#### DATA FOR THE TASK:
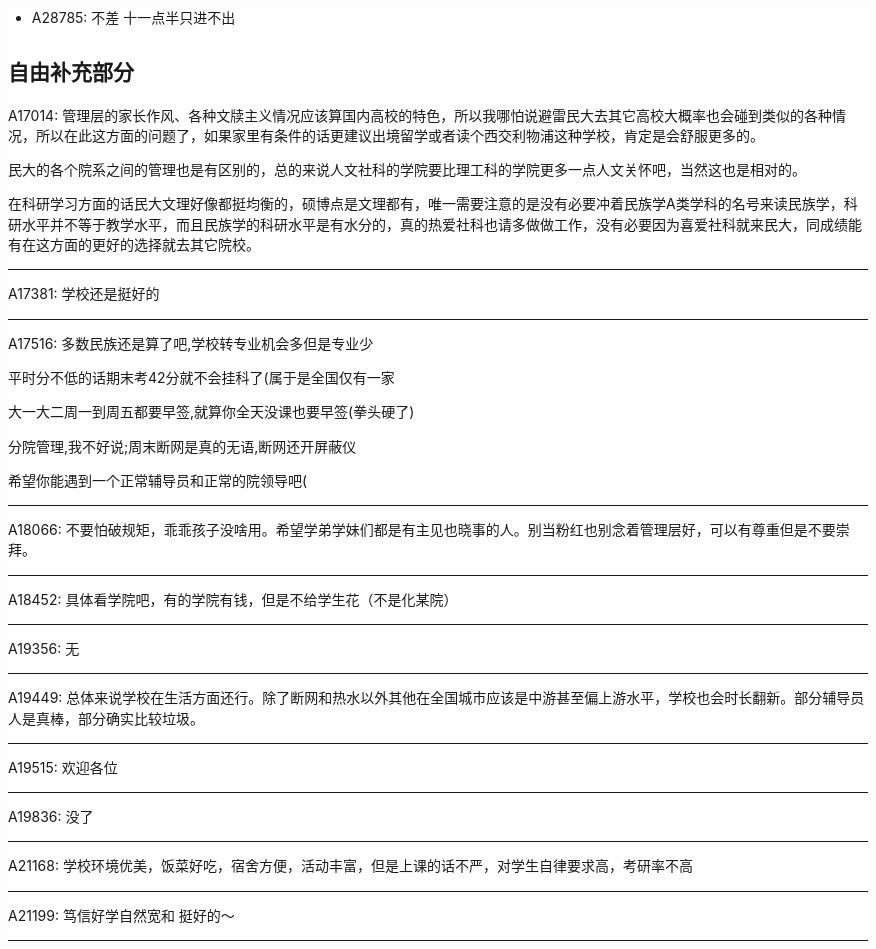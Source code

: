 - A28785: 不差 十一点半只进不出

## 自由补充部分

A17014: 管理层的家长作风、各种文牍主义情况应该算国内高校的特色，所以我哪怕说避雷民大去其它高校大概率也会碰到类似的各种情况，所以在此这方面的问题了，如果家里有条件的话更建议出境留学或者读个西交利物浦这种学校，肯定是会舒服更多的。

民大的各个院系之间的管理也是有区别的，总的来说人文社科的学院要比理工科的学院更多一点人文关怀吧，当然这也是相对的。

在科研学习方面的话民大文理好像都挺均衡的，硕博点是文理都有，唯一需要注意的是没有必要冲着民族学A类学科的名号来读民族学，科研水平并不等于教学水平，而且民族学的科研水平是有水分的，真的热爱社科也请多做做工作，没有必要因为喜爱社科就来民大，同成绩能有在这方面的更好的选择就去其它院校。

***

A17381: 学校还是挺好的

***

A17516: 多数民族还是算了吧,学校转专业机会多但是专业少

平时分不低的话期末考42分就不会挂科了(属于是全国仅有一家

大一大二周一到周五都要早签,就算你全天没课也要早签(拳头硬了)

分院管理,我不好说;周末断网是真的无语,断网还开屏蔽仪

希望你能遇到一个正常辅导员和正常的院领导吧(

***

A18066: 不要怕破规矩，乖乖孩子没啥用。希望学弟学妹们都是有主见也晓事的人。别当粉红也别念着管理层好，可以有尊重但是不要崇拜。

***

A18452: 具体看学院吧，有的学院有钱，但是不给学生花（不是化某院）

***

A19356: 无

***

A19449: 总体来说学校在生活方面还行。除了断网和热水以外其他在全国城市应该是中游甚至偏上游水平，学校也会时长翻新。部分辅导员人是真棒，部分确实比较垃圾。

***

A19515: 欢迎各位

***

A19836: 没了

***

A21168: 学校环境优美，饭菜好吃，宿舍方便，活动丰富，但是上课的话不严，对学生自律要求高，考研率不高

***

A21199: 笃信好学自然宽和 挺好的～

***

...

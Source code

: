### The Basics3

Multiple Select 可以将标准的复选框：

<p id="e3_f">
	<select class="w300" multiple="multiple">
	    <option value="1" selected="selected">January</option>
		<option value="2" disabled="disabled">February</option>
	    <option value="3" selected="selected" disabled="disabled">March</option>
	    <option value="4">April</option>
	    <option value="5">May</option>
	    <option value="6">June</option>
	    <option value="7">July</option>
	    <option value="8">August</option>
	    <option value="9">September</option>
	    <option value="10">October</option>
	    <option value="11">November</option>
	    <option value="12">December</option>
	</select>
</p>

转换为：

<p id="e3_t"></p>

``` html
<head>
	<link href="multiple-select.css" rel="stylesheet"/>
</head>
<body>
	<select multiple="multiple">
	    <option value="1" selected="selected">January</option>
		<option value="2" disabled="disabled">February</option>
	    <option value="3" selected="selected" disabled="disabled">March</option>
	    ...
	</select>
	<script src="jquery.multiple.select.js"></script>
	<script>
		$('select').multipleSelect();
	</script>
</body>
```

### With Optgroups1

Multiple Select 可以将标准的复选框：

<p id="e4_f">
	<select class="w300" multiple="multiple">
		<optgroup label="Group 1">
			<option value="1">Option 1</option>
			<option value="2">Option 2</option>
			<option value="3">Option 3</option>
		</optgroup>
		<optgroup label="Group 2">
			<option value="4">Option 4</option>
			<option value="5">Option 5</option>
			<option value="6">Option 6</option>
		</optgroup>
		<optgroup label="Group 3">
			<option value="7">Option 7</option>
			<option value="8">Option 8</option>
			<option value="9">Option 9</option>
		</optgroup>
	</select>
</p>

==

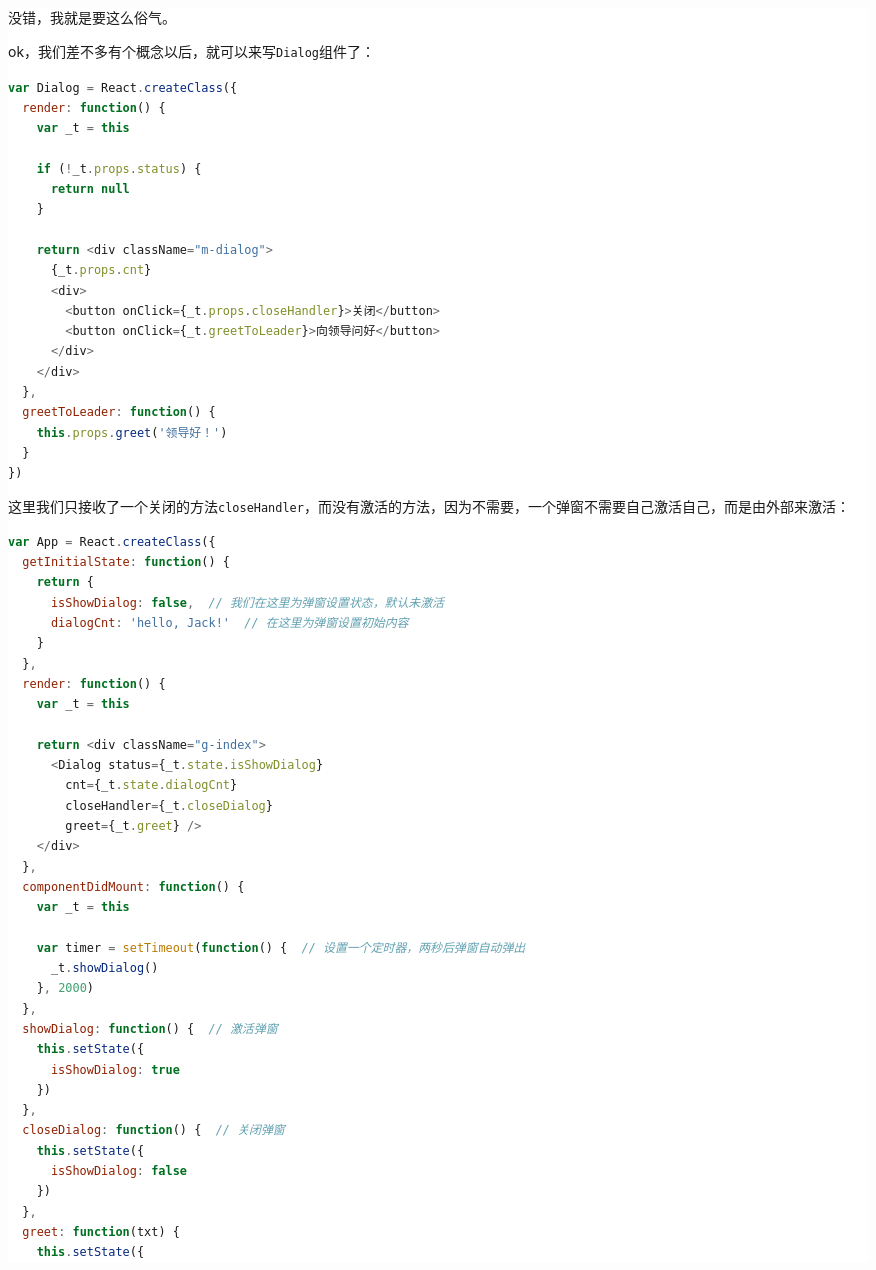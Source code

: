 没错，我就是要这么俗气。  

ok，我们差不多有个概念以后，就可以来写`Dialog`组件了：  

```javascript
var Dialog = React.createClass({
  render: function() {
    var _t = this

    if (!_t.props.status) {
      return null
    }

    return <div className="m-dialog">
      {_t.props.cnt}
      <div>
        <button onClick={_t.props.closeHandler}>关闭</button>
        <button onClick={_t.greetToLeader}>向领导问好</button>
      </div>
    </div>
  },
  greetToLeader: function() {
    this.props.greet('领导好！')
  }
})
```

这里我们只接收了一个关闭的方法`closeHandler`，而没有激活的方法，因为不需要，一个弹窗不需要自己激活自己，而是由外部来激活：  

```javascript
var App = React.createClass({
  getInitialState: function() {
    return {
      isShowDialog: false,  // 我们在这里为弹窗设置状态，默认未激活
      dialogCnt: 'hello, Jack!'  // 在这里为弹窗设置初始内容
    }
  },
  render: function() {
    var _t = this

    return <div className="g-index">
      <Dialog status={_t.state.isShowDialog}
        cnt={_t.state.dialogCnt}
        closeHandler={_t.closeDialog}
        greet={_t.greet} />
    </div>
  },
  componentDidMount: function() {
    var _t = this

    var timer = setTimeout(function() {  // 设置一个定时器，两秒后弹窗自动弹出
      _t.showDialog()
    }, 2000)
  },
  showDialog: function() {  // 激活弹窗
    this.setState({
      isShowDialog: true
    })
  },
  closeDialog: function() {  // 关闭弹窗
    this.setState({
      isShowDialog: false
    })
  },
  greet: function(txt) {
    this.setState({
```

#### WHAT THE TASK ASKS:
Look over the listing above. Pick out and copy every line that includes "React".

#### FINAL ANSWER:
var Dialog = React.createClass({
var App = React.createClass({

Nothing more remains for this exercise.